**Problem statement**
Spot each line in the data below containing "following" and copy it.

(Saved entries)
● ● ● ●
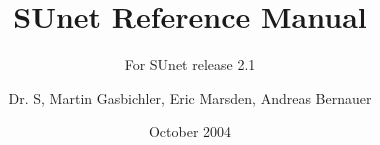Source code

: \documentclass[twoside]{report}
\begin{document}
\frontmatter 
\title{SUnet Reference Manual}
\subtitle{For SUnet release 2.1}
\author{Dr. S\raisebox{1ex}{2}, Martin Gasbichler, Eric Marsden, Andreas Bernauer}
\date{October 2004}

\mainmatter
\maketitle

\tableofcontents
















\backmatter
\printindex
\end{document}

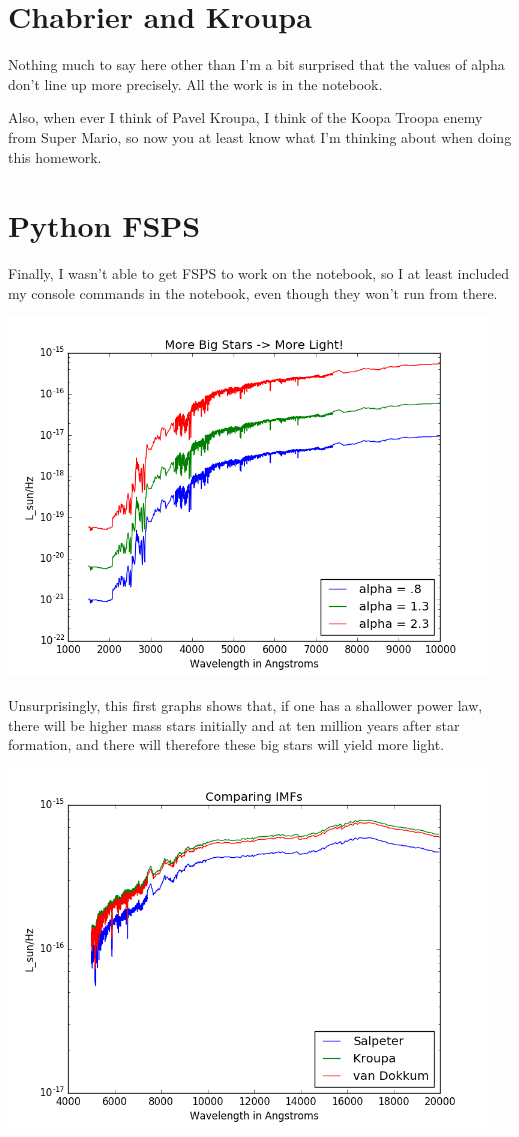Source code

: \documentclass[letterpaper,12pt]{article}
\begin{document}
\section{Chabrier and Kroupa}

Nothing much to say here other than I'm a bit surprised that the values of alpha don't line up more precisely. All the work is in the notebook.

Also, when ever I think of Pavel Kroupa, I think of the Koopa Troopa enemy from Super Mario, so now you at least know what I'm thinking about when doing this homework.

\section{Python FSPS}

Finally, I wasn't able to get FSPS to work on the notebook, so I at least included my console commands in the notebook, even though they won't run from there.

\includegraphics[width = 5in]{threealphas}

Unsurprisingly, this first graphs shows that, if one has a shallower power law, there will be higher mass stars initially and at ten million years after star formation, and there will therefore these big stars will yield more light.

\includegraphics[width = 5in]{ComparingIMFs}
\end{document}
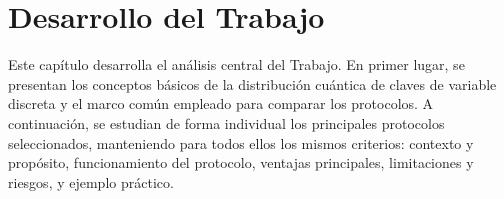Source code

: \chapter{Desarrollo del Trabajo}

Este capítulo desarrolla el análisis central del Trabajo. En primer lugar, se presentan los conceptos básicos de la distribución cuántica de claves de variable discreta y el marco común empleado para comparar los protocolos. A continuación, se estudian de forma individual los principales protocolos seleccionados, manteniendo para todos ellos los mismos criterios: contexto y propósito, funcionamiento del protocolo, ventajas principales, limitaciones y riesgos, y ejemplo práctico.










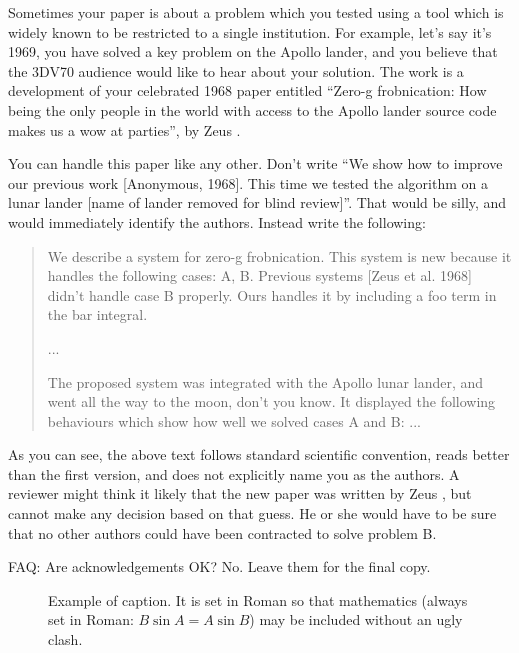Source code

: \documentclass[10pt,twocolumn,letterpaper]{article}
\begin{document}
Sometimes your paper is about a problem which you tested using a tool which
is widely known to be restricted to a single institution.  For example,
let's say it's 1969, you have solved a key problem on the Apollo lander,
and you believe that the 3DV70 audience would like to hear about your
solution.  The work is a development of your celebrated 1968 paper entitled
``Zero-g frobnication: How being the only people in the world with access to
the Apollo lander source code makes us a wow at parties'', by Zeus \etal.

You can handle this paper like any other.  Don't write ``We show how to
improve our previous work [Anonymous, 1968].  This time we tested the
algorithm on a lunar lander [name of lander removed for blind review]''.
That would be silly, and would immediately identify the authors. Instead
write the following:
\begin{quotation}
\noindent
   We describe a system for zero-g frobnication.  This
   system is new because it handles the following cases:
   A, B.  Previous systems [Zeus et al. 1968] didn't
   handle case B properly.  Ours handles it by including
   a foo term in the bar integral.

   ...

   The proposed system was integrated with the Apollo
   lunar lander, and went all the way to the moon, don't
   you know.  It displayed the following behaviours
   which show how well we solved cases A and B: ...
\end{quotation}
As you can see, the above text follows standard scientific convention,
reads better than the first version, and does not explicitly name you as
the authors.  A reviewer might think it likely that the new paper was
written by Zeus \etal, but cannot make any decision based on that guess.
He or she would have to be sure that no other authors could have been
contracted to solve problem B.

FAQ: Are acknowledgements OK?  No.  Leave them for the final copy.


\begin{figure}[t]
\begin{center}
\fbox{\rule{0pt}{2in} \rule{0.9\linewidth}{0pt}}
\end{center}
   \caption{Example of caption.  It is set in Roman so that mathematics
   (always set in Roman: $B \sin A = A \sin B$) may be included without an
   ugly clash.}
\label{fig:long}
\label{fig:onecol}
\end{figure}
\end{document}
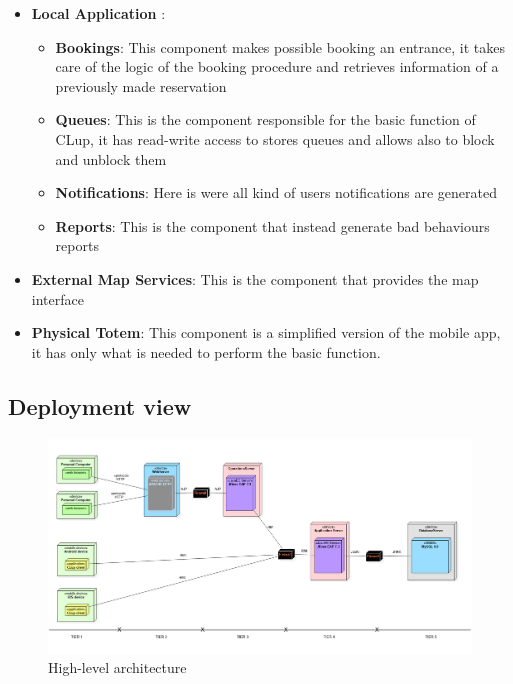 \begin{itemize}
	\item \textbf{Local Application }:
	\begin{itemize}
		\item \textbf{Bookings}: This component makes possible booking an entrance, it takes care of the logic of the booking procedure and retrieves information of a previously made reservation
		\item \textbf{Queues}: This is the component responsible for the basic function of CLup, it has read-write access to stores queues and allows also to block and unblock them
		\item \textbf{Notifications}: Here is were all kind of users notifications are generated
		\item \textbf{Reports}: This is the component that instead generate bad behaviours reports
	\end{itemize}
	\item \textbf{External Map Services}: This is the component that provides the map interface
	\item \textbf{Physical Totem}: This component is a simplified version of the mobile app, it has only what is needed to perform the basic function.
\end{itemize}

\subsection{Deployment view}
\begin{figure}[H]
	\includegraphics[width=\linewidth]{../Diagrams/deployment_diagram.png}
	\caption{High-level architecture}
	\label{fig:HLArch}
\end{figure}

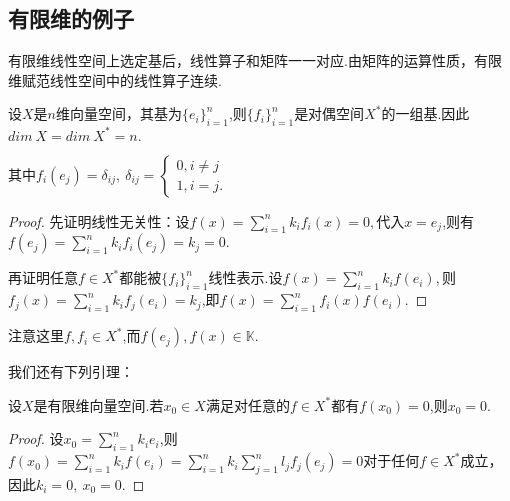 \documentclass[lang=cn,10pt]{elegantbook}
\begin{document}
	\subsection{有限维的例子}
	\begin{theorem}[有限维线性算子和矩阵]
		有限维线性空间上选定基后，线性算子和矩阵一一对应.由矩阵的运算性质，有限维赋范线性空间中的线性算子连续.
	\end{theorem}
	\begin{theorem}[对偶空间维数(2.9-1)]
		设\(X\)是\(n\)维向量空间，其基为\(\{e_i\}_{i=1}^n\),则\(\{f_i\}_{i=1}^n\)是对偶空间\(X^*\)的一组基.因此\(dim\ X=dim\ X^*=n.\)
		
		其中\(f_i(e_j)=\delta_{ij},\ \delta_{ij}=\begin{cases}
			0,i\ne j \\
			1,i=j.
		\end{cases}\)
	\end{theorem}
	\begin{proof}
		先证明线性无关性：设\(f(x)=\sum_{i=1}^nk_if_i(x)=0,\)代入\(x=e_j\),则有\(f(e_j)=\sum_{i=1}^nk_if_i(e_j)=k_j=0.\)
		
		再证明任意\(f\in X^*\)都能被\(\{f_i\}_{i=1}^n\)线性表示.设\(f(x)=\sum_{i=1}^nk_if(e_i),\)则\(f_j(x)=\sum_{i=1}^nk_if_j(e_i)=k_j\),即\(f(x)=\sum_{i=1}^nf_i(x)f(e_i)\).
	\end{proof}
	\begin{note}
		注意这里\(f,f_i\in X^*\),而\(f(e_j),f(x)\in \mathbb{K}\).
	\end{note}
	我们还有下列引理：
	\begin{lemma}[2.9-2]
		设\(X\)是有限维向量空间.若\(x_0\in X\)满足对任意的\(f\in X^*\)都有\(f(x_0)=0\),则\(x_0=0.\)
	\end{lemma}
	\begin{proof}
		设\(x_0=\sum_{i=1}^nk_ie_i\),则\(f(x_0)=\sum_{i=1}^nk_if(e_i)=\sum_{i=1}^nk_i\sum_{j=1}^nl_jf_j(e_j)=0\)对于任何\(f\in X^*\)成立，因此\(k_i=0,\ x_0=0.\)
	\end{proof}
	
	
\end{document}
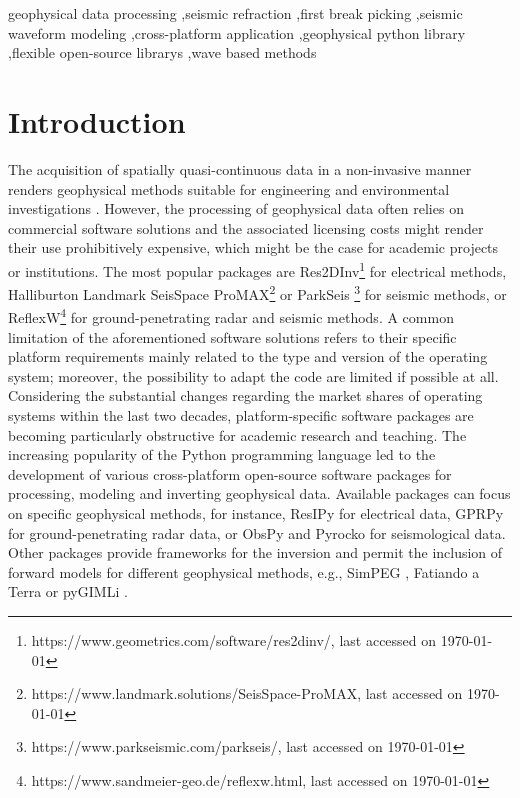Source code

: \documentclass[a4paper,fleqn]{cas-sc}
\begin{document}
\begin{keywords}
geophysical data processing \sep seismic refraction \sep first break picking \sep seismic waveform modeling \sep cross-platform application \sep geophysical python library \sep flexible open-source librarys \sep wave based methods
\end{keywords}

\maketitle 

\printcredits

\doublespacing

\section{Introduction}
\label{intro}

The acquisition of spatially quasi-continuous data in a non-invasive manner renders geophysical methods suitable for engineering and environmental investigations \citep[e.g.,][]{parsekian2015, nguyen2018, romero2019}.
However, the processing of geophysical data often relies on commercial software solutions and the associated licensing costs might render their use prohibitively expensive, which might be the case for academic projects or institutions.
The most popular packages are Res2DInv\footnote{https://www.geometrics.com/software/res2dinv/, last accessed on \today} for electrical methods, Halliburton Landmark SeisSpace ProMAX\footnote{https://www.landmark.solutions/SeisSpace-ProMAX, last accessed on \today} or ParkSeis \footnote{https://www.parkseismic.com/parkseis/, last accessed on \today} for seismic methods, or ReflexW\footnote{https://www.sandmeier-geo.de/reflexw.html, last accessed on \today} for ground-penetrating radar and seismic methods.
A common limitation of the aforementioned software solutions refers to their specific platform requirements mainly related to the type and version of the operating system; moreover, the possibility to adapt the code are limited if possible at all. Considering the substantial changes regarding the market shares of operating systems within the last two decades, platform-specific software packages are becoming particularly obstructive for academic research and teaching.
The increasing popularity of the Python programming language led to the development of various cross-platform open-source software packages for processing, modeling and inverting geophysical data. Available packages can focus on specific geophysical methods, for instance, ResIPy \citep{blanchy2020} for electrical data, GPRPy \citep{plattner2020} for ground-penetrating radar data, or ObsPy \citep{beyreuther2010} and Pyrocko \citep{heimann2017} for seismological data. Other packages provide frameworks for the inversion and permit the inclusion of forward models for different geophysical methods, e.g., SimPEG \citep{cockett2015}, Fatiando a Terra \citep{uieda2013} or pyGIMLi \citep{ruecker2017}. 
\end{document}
● ● ● ●
**Your solution**
write the following:
   system is new because it handles the following cases:
   you know.  It displayed the following behaviours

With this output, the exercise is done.